Enquanto isso, bairros e povoados como Riacho Santo, Monte Alto e Lagoa do Caldeirão vivem na pele o resultado dessa matemática cruel: menos água, mais custo. Poços sem manutenção, torneiras secas, caminhões-pipa improvisando um socorro que deveria vir da rede regular. E as obras de saneamento, que deveriam ser motivo de alívio, tornaram-se pesadelo: arrastam-se por semanas, quebram calçadas, deixam buracos que se transformam em armadilhas, e quando finalmente cobertas, a pavimentação “esfarela” como se fosse feita de biscoito.
O Executivo até ensaiou um ato de coragem, ameaçando suspender o alvará da concessionária. Mas a Águas do Sertão, munida de mandado de segurança, seguiu cavando — não apenas o solo, mas também a paciência do cidadão. No fim, a equação é simples e dolorosa:
Recebemos R$ 106 milhões.
Não sabemos para onde foi o dinheiro.
A água continua faltando.
A tarifa vai subir.
É como se o ex-imperador, antes de deixar o trono, tivesse embrulhado um presente com uma fita vistosa e o entregado à cidade. Dentro da caixa, no entanto, havia apenas um recibo: “A fatura será paga pelo povo”. Setembro está aí, e a conta chega junto.

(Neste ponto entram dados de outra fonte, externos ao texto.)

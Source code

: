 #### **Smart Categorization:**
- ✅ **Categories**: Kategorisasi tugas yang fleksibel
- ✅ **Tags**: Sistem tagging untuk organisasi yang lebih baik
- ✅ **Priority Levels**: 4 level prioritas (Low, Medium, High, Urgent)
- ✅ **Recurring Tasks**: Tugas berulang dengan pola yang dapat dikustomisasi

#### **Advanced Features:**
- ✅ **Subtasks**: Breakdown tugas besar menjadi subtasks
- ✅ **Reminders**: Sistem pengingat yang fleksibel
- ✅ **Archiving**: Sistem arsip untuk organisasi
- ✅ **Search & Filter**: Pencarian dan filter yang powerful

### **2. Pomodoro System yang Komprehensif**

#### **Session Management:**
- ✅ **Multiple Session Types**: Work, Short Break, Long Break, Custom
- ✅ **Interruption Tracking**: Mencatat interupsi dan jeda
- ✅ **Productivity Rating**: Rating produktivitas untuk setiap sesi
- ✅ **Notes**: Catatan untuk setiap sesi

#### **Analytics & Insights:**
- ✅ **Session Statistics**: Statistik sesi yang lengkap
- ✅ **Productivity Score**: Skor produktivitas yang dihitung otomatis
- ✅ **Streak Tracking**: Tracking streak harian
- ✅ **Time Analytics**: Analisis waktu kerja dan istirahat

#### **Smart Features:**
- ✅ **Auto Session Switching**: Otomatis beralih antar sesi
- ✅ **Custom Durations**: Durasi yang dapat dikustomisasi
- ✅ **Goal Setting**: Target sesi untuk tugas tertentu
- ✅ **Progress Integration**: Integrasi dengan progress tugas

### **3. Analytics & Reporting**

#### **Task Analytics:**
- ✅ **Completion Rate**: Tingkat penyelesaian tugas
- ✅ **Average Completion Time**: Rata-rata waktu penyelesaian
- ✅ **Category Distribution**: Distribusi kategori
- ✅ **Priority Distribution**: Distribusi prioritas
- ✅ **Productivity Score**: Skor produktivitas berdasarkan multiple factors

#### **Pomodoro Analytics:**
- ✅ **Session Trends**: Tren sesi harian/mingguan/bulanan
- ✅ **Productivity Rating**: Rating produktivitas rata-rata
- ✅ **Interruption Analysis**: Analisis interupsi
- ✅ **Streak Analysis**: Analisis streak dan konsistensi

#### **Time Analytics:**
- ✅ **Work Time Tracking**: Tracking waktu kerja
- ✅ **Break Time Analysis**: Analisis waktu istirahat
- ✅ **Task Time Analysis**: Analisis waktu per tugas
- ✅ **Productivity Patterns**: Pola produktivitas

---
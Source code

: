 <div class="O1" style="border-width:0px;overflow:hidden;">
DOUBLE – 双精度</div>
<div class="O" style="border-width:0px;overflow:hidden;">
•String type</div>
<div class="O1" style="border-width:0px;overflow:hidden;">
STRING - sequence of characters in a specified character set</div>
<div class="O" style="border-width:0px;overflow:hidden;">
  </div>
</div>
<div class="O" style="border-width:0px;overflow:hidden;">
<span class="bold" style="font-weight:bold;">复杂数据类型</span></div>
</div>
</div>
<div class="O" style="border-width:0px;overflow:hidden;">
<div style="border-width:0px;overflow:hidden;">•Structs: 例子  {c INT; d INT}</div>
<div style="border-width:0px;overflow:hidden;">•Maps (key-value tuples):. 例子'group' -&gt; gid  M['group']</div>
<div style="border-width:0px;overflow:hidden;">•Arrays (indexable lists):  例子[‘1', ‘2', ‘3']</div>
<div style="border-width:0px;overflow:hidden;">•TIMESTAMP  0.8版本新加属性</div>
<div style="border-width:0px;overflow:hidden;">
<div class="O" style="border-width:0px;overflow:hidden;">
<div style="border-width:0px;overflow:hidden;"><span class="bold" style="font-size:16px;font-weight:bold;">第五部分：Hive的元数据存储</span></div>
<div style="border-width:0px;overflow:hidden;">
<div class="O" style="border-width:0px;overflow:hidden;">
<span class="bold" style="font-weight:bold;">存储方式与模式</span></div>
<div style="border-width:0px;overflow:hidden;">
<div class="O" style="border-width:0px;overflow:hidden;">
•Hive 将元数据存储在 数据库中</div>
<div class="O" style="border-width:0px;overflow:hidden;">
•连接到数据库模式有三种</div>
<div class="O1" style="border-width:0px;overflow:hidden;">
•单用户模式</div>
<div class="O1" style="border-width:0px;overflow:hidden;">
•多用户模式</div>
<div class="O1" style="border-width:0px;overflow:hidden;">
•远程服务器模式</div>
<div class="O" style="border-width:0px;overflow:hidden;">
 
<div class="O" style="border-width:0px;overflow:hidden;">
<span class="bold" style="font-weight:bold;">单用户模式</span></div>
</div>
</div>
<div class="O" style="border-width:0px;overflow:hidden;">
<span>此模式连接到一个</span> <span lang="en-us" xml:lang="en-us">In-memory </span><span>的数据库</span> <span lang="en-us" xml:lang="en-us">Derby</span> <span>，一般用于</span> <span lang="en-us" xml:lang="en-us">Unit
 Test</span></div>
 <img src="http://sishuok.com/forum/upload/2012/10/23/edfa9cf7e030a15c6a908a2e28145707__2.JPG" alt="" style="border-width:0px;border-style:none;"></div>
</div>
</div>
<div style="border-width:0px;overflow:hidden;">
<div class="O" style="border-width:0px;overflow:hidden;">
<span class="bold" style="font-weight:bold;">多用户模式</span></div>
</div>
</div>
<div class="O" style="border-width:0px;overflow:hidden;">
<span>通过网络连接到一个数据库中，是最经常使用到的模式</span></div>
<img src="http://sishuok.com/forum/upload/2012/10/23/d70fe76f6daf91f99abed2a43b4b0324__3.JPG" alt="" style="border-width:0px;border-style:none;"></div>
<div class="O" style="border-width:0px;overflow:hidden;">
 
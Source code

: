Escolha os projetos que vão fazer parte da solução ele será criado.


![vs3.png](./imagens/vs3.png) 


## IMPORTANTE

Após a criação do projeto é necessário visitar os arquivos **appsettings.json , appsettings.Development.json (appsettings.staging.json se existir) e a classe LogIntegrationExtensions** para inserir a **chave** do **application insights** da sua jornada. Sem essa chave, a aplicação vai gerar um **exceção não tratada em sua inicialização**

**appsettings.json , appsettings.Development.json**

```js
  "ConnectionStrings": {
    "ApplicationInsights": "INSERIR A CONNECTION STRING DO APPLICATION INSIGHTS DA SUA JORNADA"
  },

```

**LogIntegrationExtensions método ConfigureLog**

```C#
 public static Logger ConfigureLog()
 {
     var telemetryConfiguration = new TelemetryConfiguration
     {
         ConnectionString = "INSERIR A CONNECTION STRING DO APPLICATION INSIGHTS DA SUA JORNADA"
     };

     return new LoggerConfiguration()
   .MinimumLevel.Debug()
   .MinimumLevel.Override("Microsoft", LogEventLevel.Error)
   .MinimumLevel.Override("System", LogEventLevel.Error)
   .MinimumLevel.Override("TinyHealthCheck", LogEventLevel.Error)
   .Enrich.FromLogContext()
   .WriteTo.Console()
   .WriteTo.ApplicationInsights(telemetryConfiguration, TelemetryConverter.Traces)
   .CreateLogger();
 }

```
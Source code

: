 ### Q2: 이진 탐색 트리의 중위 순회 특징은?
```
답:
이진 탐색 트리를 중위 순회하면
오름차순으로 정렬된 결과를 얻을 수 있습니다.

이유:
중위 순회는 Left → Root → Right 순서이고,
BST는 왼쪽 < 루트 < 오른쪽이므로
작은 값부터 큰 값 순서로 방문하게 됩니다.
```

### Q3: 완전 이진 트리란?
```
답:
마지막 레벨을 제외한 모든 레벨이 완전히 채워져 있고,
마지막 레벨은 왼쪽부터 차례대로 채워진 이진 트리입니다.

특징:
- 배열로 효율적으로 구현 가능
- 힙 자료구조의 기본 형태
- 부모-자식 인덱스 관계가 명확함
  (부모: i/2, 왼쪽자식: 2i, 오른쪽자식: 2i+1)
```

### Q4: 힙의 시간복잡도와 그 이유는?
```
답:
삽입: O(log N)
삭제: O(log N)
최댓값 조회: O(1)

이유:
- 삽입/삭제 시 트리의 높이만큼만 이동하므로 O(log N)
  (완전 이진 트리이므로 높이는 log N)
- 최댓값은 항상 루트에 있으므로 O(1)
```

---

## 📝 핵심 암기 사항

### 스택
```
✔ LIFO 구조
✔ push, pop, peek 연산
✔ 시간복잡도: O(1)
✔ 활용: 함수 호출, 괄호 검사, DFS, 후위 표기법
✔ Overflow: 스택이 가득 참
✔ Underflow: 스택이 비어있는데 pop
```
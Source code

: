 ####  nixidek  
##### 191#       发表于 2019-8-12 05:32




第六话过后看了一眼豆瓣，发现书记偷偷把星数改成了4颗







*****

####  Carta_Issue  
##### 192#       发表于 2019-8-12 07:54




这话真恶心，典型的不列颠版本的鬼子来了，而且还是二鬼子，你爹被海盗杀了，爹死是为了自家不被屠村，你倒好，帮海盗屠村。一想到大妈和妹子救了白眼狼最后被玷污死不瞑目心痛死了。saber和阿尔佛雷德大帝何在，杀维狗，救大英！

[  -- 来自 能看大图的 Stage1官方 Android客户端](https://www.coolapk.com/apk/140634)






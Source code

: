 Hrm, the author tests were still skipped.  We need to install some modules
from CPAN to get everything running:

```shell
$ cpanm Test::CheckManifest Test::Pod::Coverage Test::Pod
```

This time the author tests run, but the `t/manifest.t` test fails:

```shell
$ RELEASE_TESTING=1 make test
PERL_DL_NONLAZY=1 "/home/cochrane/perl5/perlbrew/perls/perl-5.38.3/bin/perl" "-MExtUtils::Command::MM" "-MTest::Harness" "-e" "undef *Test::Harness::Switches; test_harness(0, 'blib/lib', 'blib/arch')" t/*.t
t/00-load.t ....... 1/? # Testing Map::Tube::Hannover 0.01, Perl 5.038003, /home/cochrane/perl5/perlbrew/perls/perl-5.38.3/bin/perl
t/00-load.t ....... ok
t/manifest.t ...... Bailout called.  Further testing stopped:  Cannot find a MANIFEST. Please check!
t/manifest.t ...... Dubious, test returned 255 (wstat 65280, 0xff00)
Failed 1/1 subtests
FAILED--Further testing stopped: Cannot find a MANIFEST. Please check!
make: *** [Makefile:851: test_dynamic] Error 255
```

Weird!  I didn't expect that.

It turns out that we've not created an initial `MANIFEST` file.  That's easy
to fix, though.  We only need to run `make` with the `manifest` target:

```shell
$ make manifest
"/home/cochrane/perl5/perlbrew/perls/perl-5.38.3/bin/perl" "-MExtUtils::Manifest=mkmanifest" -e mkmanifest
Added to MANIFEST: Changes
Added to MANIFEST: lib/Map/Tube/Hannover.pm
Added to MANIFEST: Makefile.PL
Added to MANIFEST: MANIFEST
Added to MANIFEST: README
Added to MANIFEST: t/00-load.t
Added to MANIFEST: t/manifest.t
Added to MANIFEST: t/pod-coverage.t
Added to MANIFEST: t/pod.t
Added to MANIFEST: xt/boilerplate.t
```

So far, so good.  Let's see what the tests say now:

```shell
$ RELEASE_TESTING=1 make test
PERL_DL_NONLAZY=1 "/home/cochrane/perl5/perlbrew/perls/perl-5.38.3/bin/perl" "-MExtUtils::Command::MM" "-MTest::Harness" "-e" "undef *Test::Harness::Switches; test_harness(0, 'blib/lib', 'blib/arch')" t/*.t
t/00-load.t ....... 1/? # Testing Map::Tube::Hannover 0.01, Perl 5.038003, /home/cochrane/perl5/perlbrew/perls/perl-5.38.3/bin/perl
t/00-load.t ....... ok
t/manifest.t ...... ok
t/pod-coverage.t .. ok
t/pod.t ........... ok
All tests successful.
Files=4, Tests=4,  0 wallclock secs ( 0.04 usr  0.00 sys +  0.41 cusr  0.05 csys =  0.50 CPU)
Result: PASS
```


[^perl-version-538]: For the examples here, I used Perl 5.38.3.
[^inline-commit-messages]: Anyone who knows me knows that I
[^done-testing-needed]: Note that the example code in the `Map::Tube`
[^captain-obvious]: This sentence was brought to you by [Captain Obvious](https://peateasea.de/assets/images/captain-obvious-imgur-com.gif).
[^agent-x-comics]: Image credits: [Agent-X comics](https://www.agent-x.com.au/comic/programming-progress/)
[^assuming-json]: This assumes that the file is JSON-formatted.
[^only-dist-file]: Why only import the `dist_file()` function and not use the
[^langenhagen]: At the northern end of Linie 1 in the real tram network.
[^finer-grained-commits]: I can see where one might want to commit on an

O povo de Palmeira dos Índios esperava água. Recebeu sede. Esperava obras. Recebeu ruas destruídas. Esperava transparência. Recebeu silêncio. E este é o tipo de presente que não se agradece — se devolve, de preferência nas urnas. Porque, no fim, talvez a única forma de romper com esse ciclo seja impedir que, no futuro, outro “imperador” apareça, prometendo um reino de fartura e entregando apenas a herança amarga de um contrato mal explicado.
Afinal, há brindes que se recusam, e esse, infelizmente, foi aceito sem que ninguém lesse a bula. O resultado está aí, escorrendo lentamente pelas mãos da cidade — e não é água. É descaso. É o preço de um presente envenenado.